Paper short abstract:
This paper suggests that smallpox eradication may be seen as a charismatic adventure, thus making affect a central impetus of its success. But this affect is to be located in the state and its bureucracy rather than locating it only in recalcitrant patients in the face of state imposed vaccination.
Paper long abstract:
This paper suggests that smallpox eradication may be seen as a charismatic adventure, thus making affect a central impetus of its 'success'. But this affect is to be located in the state and its bureucracy, rather than in recalcitrant patients in the face of state imposed vaccination. It will argue that while recalcitrant patients may have resisted vaccination for perfectly rational reasons, the state, through an imposed language of crisis and emergency, with the leitmotif of a charismatic adventure of virtuosos and of a radically restructured health bureaucracy, transmuted smallpox in India from a deity to a demon. Captured well through the concept of triage, it made for a singularity of intent and an imagery of the kill. The language of crisis and charisma, and the accompanying rhetoric of disgrace, goading everyone to rise from a state of fall, allowed the state to see itself as being privy to an act of ritual purging for which any price was worth paying.
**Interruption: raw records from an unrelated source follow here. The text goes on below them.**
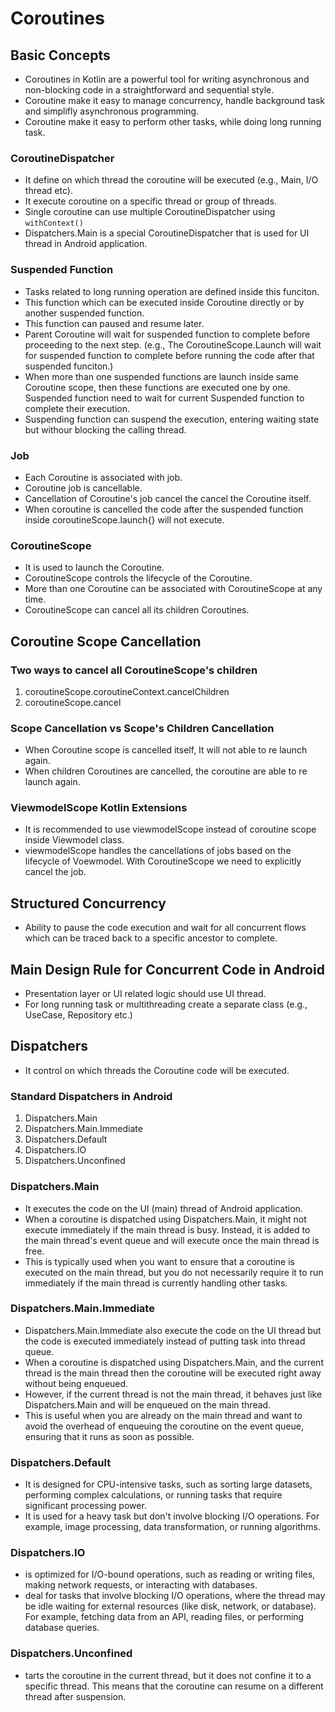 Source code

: # Coroutines

## Basic Concepts

- Coroutines in Kotlin are a powerful tool for writing asynchronous and non-blocking code in a straightforward and sequential style.
- Coroutine make it easy to manage concurrency, handle background task and simplifly asynchronous programming.
- Coroutine make it easy to perform other tasks, while doing long running task.

### CoroutineDispatcher
- It define on which thread the coroutine will be executed (e.g., Main, I/O thread etc).
- It execute coroutine on a specific thread or group of threads.
- Single coroutine can use multiple CoroutineDispatcher using `withContext()`
- Dispatchers.Main is a special CoroutineDispatcher that is used for UI thread in Android application. 

### Suspended Function
- Tasks related to long running operation are defined inside this funciton.
- This function which can be executed inside Coroutine directly or by another suspended function.
- This function can paused and resume later.
- Parent Coroutine will wait for suspended function to complete before proceeding to the next step. (e.g., The CoroutineScope.Launch will wait for suspended function to complete before running the code after that suspended funciton.)
- When more than one suspended functions are launch inside same Coroutine scope, then these functions are executed one by one. Suspended function need to wait for current Suspended function to complete their execution.
- Suspending function can suspend the execution, entering waiting state but withour blocking the calling thread.

### Job
- Each Coroutine is associated with job.
- Coroutine job is cancellable.
- Cancellation of Coroutine's job cancel the cancel the Coroutine itself.
- When coroutine is cancelled the code after the suspended function inside coroutineScope.launch{} will not execute.

### CoroutineScope
- It is used to launch the Coroutine.
- CoroutineScope controls the lifecycle of the Coroutine.
- More than one Coroutine can be associated with CoroutineScope at any time.
- CoroutineScope can cancel all its children Coroutines.


## Coroutine Scope Cancellation

### Two ways to cancel all CoroutineScope's children
1. coroutineScope.coroutineContext.cancelChildren
2. coroutineScope.cancel

### Scope Cancellation vs Scope's Children Cancellation
- When Coroutine scope is cancelled itself, It will not able to re launch again.
- When children Coroutines are cancelled, the coroutine are able to re launch again.

### ViewmodelScope Kotlin Extensions
- It is recommended to use viewmodelScope instead of coroutine scope inside Viewmodel class.
- viewmodelScope handles the cancellations of jobs based on the lifecycle of Voewmodel. With CoroutineScope we need to explicitly cancel the job.


## Structured Concurrency

- Ability to pause the code execution and wait for all concurrent flows which can be traced back to a specific ancestor to complete.

## Main Design Rule for Concurrent Code in Android

- Presentation layer or UI related logic should use UI thread.
- For long running task or multithreading create a separate class (e.g., UseCase, Repository etc.)


## Dispatchers
- It control on which threads the Coroutine code will be executed.

### Standard Dispatchers in Android
1. Dispatchers.Main
2. Dispatchers.Main.Immediate
3. Dispatchers.Default
4. Dispatchers.IO
5. Dispatchers.Unconfined

### Dispatchers.Main
- It executes the code on the UI (main) thread of Android application.
- When a coroutine is dispatched using Dispatchers.Main, it might not execute immediately if the main thread is busy. Instead, it is added to the main thread's event queue and will execute once the main thread is free.
- This is typically used when you want to ensure that a coroutine is executed on the main thread, but you do not necessarily require it to run immediately if the main thread is currently handling other tasks.

### Dispatchers.Main.Immediate
- Dispatchers.Main.Immediate also execute the code on the UI thread but the code is executed immediately instead of putting task into thread queue.
- When a coroutine is dispatched using Dispatchers.Main, and the current thread is the main thread then the coroutine will be executed right away without being enqueued.
- However, if the current thread is not the main thread, it behaves just like Dispatchers.Main and will be enqueued on the main thread.
- This is useful when you are already on the main thread and want to avoid the overhead of enqueuing the coroutine on the event queue, ensuring that it runs as soon as possible.

### Dispatchers.Default
- It is designed for CPU-intensive tasks, such as sorting large datasets, performing complex calculations, or running tasks that require significant processing power.
- It is used for a heavy task but don't involve blocking I/O operations. For example, image processing, data transformation, or running algorithms.

### Dispatchers.IO
- is optimized for I/O-bound operations, such as reading or writing files, making network requests, or interacting with databases.
- deal for tasks that involve blocking I/O operations, where the thread may be idle waiting for external resources (like disk, network, or database). For example, fetching data from an API, reading files, or performing database queries.

### Dispatchers.Unconfined
- tarts the coroutine in the current thread, but it does not confine it to a specific thread. This means that the coroutine can resume on a different thread after suspension.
In the bargain, the state and global institutions like the WHO not only renewed their contract but were also consecrated. This leaves us with two models of consecration in the passage from the eighteenth to the twentieth century. If the eighteenth-century was marked by an individualised ethic of consecrating the self, as a strategy to both solicit and purge in an attempt to mitigate the disease, the twentieth century imagery locates the object to be transformed in the other: an other which is merely a detour to the virus.